Published: November 29, 2015
Author: Michael Wright Bozeman Chronicle Staff Writer
Category Tags: News


Each year come harvest time, potato growers pick out the ugly ones and often use them as compost or feed them to cows. Jeff Droge, whose family has grown spuds in the valley for years, wanted to have more fun with them.

“Making vodka sounded like a lot more fun than feeding cows,” he said.

Now, that idea is getting close to becoming a reality. Droge and his family founded Dry Hills Distillery and plan to open their doors near Four Corners in February, specializing in potato-based libations like vodka and gin.

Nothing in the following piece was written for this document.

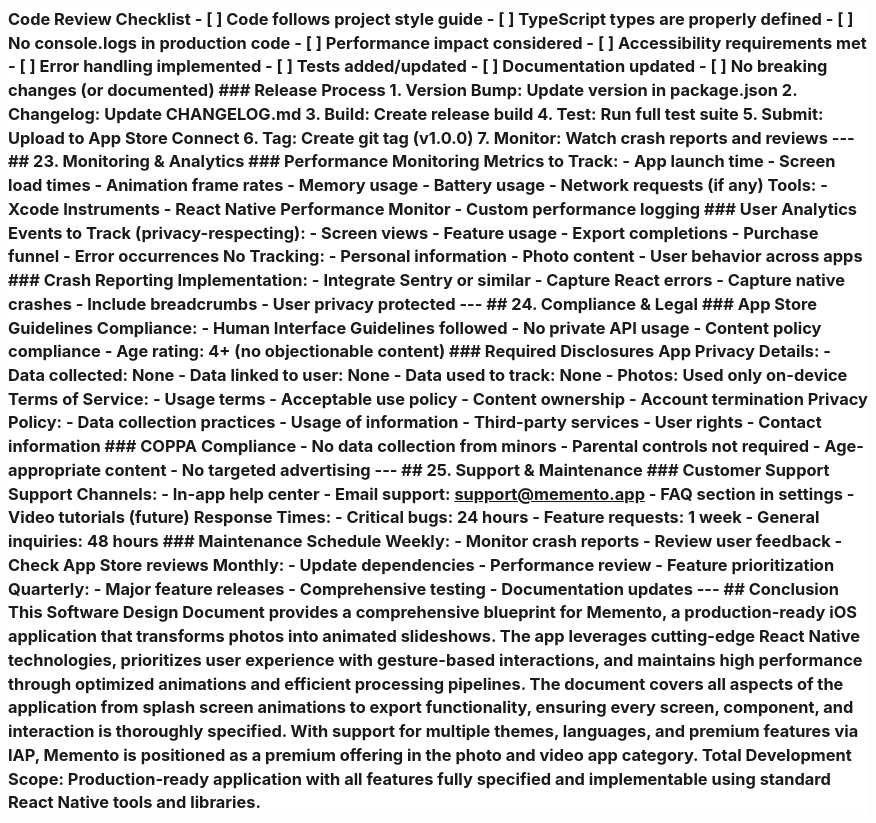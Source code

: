  ### Code Review Checklist  - [ ] Code follows project style guide - [ ] TypeScript types are properly defined - [ ] No console.logs in production code - [ ] Performance impact considered - [ ] Accessibility requirements met - [ ] Error handling implemented - [ ] Tests added/updated - [ ] Documentation updated - [ ] No breaking changes (or documented)  ### Release Process  1. **Version Bump**: Update version in package.json 2. **Changelog**: Update CHANGELOG.md 3. **Build**: Create release build 4. **Test**: Run full test suite 5. **Submit**: Upload to App Store Connect 6. **Tag**: Create git tag (v1.0.0) 7. **Monitor**: Watch crash reports and reviews  ---  ## 23. Monitoring & Analytics  ### Performance Monitoring  **Metrics to Track**: - App launch time - Screen load times - Animation frame rates - Memory usage - Battery usage - Network requests (if any)  **Tools**: - Xcode Instruments - React Native Performance Monitor - Custom performance logging  ### User Analytics  **Events to Track** (privacy-respecting): - Screen views - Feature usage - Export completions - Purchase funnel - Error occurrences  **No Tracking**: - Personal information - Photo content - User behavior across apps  ### Crash Reporting  **Implementation**: - Integrate Sentry or similar - Capture React errors - Capture native crashes - Include breadcrumbs - User privacy protected  ---  ## 24. Compliance & Legal  ### App Store Guidelines  **Compliance**: - Human Interface Guidelines followed - No private API usage - Content policy compliance - Age rating: 4+ (no objectionable content)  ### Required Disclosures  **App Privacy Details**: - Data collected: None - Data linked to user: None - Data used to track: None - Photos: Used only on-device  **Terms of Service**: - Usage terms - Acceptable use policy - Content ownership - Account termination  **Privacy Policy**: - Data collection practices - Usage of information - Third-party services - User rights - Contact information  ### COPPA Compliance  - No data collection from minors - Parental controls not required - Age-appropriate content - No targeted advertising  ---  ## 25. Support & Maintenance  ### Customer Support  **Support Channels**: - In-app help center - Email support: support@memento.app - FAQ section in settings - Video tutorials (future)  **Response Times**: - Critical bugs: 24 hours - Feature requests: 1 week - General inquiries: 48 hours  ### Maintenance Schedule  **Weekly**: - Monitor crash reports - Review user feedback - Check App Store reviews  **Monthly**: - Update dependencies - Performance review - Feature prioritization  **Quarterly**: - Major feature releases - Comprehensive testing - Documentation updates  ---  ## Conclusion  This Software Design Document provides a comprehensive blueprint for **Memento**, a production-ready iOS application that transforms photos into animated slideshows. The app leverages cutting-edge React Native technologies, prioritizes user experience with gesture-based interactions, and maintains high performance through optimized animations and efficient processing pipelines.  The document covers all aspects of the application from splash screen animations to export functionality, ensuring every screen, component, and interaction is thoroughly specified. With support for multiple themes, languages, and premium features via IAP, Memento is positioned as a premium offering in the photo and video app category.  **Total Development Scope**: Production-ready application with all features fully specified and implementable using standard React Native tools and libraries.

The company got a boost last week from the Montana Department of Agriculture, which announced it was giving the business a $48,000 grant.

The grant came from the Growth Through Agriculture program, a grant and loan operation created by the Montana Legislature meant to “strengthen and diversify Montana’s agricultural industry through development of new agricultural products and processes."

The gift to Dry Hills was just a portion of more than $400,000 in grants and loans announced Wednesday and will help them buy a potato peeler and a dicer, tools that will help speed up the distilling process.

Droge, who will manage the distillery with his wife, said they had been toying with the idea for a decade or more.

The family has a farm in the Churchill area, the same place they have been since 1905. Their website says the farm was known as the Dry Hills, which gives the distillery its name.

There they grow wheat, barley and potatoes, the latter being the inspiration for the distillery.

They grow seed potatoes, and a certain amount of what comes out of the field isn’t fit for sale to other potato growers for a variety of reasons, like being too heavy or crooked. Droge’s older brother has a farm near Harrison as well, and between the two places they grow about 1,000 acres of seed potatoes a year.

He estimated they toss aside about 5 percent of what they grow, which adds up to a substantial amount of potatoes. Potato vodka isn’t such a crazy idea, but they don’t plan to stop there.

Now they’ve got a building near the corner of Jackrabbit Lane and Norris Road and a plan. They’ve worked with the Butte-based Headframe Spirits to get their mixes right and have tested a few batches.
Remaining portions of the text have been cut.